(Data records)

#####

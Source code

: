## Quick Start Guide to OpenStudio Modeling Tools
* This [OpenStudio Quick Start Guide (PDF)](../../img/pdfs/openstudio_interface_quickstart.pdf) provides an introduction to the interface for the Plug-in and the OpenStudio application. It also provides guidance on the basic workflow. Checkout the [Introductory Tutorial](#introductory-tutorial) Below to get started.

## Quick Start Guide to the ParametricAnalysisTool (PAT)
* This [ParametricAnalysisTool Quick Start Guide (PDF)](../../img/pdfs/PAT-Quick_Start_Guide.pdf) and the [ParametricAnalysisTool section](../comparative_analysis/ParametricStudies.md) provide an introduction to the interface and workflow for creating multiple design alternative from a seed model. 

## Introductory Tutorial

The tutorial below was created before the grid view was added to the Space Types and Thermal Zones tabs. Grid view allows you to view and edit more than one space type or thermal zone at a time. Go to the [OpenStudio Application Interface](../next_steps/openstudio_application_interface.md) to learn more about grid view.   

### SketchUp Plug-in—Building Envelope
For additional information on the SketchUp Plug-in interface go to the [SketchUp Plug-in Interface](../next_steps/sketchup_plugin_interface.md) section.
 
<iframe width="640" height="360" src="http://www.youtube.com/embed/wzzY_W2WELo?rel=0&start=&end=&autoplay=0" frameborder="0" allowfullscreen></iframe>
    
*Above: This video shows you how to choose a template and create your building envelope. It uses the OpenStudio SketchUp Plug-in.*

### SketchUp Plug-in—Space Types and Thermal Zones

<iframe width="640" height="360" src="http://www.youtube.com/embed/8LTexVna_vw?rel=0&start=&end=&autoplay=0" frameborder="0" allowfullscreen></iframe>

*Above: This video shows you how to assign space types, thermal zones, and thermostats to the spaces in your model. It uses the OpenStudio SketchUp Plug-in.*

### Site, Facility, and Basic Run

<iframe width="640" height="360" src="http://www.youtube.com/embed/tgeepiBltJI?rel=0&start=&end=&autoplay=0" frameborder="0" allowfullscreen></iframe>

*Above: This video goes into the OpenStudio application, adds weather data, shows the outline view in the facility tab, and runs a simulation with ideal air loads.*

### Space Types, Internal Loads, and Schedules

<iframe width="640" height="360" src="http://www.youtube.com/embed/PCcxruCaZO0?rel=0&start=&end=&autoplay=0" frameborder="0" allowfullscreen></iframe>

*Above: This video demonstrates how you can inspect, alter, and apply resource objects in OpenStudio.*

#####

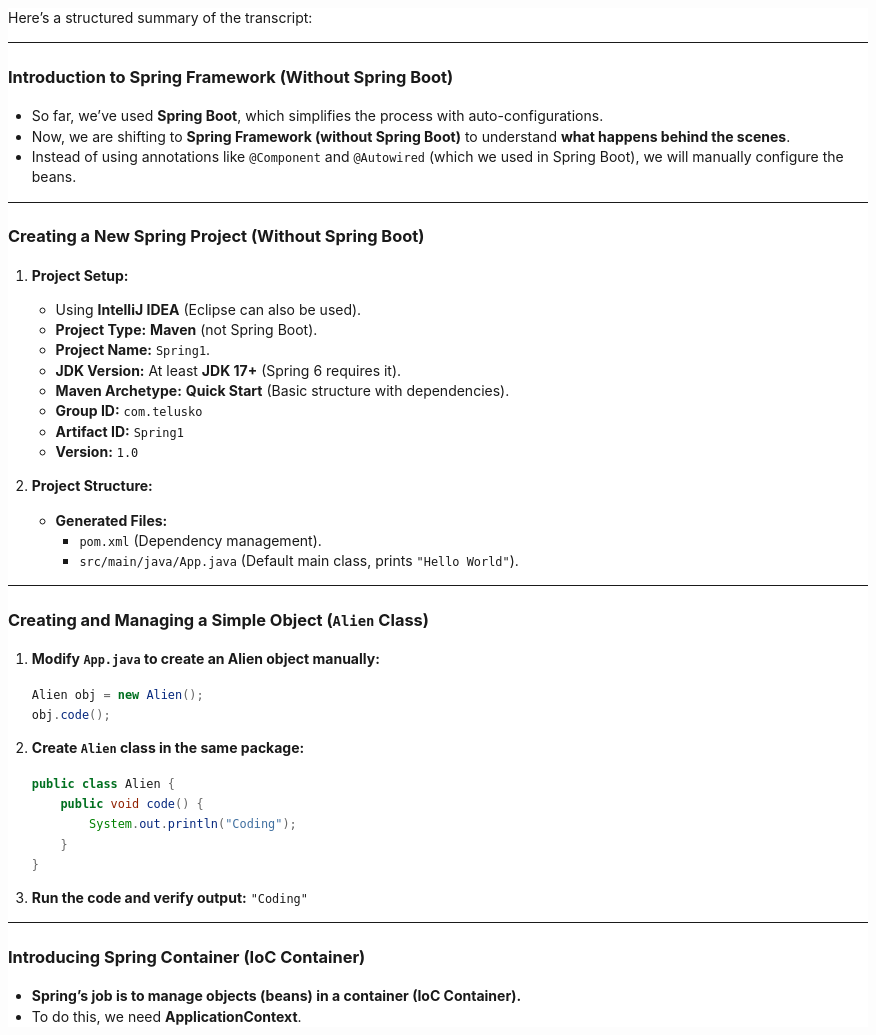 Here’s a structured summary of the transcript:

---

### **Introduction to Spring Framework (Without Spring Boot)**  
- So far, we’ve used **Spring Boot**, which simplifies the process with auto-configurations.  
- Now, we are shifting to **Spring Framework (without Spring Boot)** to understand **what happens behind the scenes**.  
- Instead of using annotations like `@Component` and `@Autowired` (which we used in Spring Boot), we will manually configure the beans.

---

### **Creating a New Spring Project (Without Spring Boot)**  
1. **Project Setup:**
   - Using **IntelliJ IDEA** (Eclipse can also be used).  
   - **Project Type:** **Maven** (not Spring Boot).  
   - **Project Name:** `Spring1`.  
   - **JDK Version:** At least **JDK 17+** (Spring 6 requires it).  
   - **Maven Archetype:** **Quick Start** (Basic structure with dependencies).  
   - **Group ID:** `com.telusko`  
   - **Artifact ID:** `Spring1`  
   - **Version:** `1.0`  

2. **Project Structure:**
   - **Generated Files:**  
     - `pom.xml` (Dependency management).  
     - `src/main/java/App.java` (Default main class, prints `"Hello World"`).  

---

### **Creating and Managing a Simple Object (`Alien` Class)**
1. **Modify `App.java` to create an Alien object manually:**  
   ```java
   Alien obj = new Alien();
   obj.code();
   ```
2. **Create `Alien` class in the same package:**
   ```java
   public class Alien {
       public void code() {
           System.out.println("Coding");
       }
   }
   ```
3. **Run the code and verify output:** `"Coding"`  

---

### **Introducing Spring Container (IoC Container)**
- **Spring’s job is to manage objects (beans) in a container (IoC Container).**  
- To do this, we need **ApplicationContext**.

#####

**WHAT THIS TASK INVOLVES:** Print exactly the lines above, between the one holding "Source code" and the one holding "to get started.", inclusive, and nothing besides.

**RESPONSE:**
Source code

:## Quick Start Guide to OpenStudio Modeling Tools
* This [OpenStudio Quick Start Guide (PDF)](../../img/pdfs/openstudio_interface_quickstart.pdf) provides an introduction to the interface for the Plug-in and the OpenStudio application. It also provides guidance on the basic workflow. Checkout the [Introductory Tutorial](#introductory-tutorial) Below to get started.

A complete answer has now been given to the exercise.